Work to complete | All lines of the records below that contain the word "features" must be listed.
(Task inputs begins)
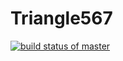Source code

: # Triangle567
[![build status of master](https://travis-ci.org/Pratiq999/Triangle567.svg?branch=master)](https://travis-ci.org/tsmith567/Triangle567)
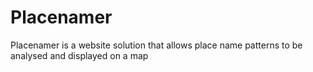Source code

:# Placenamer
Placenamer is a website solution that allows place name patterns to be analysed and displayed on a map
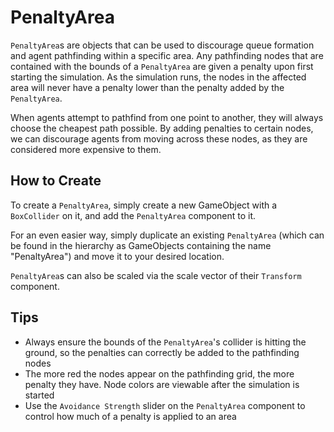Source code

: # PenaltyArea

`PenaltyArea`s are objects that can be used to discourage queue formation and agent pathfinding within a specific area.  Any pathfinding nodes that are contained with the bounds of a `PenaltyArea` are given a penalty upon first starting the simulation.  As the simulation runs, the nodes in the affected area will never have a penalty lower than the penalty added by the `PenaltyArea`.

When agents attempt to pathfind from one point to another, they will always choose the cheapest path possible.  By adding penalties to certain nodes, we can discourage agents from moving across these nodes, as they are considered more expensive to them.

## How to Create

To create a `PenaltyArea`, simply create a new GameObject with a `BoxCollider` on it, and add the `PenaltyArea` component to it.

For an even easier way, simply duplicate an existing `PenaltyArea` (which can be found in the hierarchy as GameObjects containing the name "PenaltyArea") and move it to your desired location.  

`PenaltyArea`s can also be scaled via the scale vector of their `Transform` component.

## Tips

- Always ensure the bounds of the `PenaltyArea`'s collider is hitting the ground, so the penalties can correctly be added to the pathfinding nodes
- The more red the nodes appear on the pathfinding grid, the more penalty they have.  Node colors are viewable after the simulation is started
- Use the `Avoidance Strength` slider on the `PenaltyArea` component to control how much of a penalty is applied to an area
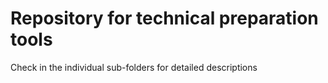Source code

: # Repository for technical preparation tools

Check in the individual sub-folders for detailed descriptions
(Task inputs ends)
(Task inputs begins)
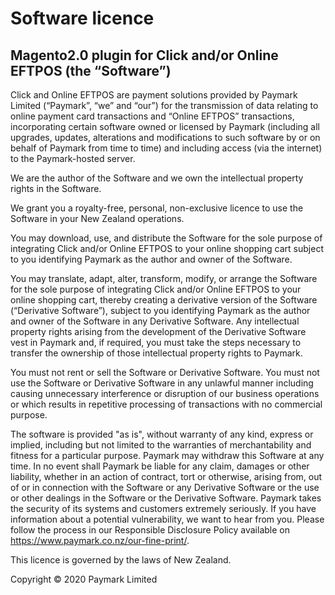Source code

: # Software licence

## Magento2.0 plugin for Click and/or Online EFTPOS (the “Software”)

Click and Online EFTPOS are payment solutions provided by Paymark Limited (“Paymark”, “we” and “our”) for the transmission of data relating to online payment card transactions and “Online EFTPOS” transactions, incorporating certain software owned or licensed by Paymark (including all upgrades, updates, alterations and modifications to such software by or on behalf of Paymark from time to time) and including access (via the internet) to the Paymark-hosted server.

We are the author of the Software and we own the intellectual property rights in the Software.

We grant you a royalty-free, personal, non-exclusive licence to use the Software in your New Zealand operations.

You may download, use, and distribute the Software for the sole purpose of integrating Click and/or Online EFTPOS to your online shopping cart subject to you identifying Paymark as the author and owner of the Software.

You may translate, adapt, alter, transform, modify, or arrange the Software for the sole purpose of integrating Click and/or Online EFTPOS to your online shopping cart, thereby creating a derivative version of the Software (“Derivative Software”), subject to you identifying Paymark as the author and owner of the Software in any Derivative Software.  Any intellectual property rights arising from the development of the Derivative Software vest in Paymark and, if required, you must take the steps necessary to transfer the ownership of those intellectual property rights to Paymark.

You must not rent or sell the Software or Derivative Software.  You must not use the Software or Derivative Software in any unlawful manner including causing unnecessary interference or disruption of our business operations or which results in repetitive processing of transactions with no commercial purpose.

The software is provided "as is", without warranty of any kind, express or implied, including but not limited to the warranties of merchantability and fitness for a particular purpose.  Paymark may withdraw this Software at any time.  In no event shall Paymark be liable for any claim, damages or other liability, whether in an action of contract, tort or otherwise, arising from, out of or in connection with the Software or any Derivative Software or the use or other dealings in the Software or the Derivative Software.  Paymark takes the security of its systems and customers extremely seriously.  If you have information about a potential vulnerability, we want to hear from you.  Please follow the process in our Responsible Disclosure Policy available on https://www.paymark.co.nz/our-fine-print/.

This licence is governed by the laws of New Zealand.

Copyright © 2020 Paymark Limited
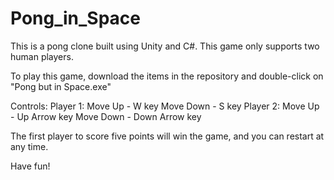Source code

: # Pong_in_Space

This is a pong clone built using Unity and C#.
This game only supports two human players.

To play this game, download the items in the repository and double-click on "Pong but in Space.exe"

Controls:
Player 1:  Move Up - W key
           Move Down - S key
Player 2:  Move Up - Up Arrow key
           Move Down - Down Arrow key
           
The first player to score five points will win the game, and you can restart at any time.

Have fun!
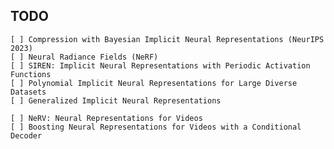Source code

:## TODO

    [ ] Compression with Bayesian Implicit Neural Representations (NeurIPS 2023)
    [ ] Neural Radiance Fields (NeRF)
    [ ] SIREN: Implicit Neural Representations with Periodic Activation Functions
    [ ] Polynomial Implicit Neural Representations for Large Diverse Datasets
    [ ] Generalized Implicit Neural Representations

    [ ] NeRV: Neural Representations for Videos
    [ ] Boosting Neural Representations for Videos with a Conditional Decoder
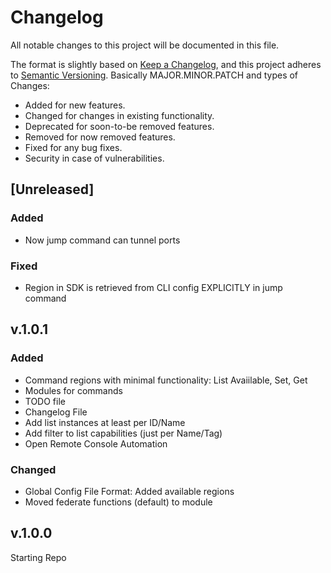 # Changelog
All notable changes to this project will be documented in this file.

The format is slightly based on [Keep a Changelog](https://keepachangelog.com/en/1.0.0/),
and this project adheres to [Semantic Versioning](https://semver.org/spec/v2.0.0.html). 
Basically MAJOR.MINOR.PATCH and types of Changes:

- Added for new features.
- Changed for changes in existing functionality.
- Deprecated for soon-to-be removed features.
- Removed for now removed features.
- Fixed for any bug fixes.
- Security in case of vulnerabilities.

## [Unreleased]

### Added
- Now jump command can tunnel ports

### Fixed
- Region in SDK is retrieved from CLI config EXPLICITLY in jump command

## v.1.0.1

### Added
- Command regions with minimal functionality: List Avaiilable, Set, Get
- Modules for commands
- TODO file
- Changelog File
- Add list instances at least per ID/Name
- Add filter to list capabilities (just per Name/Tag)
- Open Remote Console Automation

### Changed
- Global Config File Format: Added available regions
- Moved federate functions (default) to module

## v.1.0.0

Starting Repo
(Task inputs ends)
Answer for this exercise |
- Added for new features.
- Deprecated for soon-to-be removed features.
- Removed for now removed features.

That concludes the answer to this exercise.